Cook Time: 50 minutes
Prep Time: 5 minutes
Total Time: 55 minutes
Servings: 4

Description:
If you’re a fan of sesame chicken from Chinese restaurants, you’ll love this healthier version that’s baked, not fried. Serve it over steamed or fried rice for a complete meal.

Ingredients:

  • 2 boneless, skinless chicken breasts, cut into 1-inch chunks
  • 1/8 cup sesame seeds
  • 2 tablespoons soy sauce
  • 1/4 cup hoisin sauce
  • 1 tablespoon brown sugar
  • 2 teaspoons fresh ginger, minced
  • 1 clove garlic, minced
  • 1/4 teaspoon black pepper
  • 2 green onions, thinly sliced
  • Vegetable oil

Nutritional Information per Serving:

  • Calories: 408.4
  • Fat: 19.9g
    • Saturated Fat: 2.8g
  • Cholesterol: 68.7mg
  • Sodium: 2228.8mg
  • Carbohydrates: 24.6g
    • Fiber: 2.5g
    • Sugar: 16.8g
  • Protein: 33.7g

Instructions:

  1. Prepare Chicken: Cut the chicken breasts into approximately 1-inch chunks.

  2. Toast Sesame Seeds: In a small skillet, toast the sesame seeds with a little vegetable oil over medium-low heat. Stir occasionally until the seeds are golden brown, about 2 minutes. Let cool for a few minutes.

  3. Prepare Marinade: In the skillet with the toasted sesame seeds, add soy sauce, hoisin sauce, brown sugar, minced ginger, minced garlic, and half of the sliced green onions. Stir to combine.

  4. Marinate Chicken: Add the chicken chunks to the marinade mixture. Allow the chicken to marinate at room temperature for 30 minutes.

  5. Preheat Oven: Preheat your oven to 400°F (200°C).

  6. Bake Chicken: Arrange the marinated chicken and marinade in a single layer in a 7″ x 5″ baking pan. Bake for 18-20 minutes, or until the chicken is golden and cooked through.

  7. Serve: Serve the sesame chicken over steamed or fried rice.

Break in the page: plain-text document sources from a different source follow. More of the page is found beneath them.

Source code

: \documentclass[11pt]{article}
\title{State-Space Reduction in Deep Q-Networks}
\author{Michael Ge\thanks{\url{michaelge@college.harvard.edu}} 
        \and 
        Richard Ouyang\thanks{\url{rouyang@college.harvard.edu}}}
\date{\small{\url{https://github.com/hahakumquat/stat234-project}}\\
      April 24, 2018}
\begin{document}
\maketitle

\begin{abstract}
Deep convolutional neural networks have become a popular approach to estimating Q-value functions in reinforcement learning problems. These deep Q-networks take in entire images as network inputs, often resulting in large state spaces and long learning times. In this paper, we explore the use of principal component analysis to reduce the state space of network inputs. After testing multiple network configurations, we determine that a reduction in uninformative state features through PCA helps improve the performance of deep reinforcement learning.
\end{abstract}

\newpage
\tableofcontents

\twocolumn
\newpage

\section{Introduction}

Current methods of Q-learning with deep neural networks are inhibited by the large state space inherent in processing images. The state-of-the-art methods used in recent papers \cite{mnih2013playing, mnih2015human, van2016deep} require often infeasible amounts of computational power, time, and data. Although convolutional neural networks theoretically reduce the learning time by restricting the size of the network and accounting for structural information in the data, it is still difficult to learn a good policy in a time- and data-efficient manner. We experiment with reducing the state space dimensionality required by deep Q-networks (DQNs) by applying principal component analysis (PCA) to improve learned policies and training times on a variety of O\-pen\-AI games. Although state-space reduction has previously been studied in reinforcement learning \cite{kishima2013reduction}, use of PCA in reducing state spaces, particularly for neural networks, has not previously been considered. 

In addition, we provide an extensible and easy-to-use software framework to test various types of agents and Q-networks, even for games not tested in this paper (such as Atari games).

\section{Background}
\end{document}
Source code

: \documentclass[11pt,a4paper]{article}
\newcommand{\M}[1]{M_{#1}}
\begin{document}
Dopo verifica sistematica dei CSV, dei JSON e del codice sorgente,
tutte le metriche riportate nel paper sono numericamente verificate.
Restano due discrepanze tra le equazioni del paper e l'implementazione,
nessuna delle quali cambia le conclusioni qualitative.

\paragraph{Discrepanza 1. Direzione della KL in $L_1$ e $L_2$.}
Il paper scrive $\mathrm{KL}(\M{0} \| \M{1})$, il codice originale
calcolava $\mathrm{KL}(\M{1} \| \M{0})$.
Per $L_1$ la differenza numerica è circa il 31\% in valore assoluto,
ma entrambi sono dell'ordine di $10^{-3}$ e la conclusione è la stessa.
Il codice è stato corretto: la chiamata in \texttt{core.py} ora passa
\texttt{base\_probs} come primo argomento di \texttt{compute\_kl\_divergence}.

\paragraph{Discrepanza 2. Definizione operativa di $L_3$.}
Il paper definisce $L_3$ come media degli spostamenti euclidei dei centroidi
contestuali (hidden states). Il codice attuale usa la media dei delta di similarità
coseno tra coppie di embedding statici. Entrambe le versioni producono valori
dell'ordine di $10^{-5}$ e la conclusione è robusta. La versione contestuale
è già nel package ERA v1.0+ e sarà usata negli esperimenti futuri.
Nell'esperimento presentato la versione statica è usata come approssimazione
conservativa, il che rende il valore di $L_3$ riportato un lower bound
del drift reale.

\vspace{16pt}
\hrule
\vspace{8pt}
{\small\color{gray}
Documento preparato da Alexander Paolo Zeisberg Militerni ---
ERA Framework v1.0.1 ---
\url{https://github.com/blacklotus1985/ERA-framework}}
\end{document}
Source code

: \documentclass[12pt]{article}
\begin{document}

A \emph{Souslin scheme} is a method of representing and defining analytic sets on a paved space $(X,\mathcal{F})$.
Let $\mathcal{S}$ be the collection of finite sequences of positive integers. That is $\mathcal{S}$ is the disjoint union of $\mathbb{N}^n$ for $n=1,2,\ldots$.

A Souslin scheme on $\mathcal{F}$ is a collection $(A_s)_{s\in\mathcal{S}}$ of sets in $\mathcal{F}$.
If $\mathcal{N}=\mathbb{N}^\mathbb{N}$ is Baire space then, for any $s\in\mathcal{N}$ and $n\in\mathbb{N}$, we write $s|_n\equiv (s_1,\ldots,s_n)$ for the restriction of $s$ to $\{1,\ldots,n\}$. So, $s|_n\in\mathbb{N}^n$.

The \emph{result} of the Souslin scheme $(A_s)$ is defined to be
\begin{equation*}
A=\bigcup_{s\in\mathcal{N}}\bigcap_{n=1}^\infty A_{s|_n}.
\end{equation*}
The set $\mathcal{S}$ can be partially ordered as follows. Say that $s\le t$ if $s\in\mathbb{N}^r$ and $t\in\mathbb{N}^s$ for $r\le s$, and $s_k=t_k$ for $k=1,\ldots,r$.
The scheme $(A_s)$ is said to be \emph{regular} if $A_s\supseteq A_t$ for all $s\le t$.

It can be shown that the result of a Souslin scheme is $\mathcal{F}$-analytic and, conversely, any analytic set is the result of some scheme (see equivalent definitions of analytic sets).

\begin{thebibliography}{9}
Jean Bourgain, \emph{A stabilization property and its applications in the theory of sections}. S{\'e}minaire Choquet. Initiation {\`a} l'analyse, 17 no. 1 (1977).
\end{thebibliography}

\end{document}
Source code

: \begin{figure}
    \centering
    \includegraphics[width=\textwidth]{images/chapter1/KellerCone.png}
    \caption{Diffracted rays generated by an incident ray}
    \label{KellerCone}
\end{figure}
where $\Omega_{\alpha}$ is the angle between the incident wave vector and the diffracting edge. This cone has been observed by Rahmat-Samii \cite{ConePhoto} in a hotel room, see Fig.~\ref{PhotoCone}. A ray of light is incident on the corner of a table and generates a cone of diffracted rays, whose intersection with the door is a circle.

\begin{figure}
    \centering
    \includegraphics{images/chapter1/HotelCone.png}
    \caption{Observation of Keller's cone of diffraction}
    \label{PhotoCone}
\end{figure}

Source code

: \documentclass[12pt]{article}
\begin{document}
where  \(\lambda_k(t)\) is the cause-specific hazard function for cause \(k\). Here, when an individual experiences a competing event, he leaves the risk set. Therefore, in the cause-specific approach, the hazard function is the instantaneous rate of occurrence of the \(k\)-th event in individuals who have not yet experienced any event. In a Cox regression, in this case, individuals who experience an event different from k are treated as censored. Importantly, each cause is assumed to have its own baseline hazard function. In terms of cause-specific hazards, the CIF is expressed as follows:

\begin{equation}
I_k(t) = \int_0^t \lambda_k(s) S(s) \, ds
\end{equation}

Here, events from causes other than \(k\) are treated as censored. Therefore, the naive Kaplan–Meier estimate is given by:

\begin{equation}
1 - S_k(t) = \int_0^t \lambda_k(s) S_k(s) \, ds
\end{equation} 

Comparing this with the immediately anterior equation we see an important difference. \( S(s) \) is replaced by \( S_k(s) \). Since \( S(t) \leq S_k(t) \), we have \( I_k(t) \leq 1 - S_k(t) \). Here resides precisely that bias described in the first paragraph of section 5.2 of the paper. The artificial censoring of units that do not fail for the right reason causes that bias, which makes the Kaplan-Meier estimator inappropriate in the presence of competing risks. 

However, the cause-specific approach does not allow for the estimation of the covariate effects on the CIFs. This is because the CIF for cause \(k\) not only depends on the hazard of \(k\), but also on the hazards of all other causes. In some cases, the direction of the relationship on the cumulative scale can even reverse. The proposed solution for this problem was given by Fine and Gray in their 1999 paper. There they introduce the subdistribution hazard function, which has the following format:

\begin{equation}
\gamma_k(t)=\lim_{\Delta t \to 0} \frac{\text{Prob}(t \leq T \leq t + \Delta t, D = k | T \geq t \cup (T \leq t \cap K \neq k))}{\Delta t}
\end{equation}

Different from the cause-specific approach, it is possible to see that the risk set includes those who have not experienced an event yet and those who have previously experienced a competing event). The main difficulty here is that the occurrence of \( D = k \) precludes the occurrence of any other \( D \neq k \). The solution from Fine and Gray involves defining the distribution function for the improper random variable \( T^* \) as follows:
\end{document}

  8. Garnish: Garnish with the remaining sliced green onions before serving.

Tips and Variations:

  • Rice Options: Serve this sesame chicken over white rice, brown rice, or even cauliflower rice for a low-carb alternative.

  • Spicy Variation: Add a dash of sriracha or red pepper flakes to the marinade for a spicy kick.

  • Vegetable Additions: Include stir-fried vegetables such as bell peppers, broccoli, or snap peas to make it a complete meal.

  • Storage: Store any leftovers in an airtight container in the refrigerator for up to 3 days. Reheat gently in the microwave or oven.

This Better Than Take Out Sesame Chicken recipe offers a healthier twist on a classic Chinese dish, perfect for a flavorful and satisfying meal at home. Enjoy the rich flavors of sesame, ginger, and garlic without the guilt of deep frying!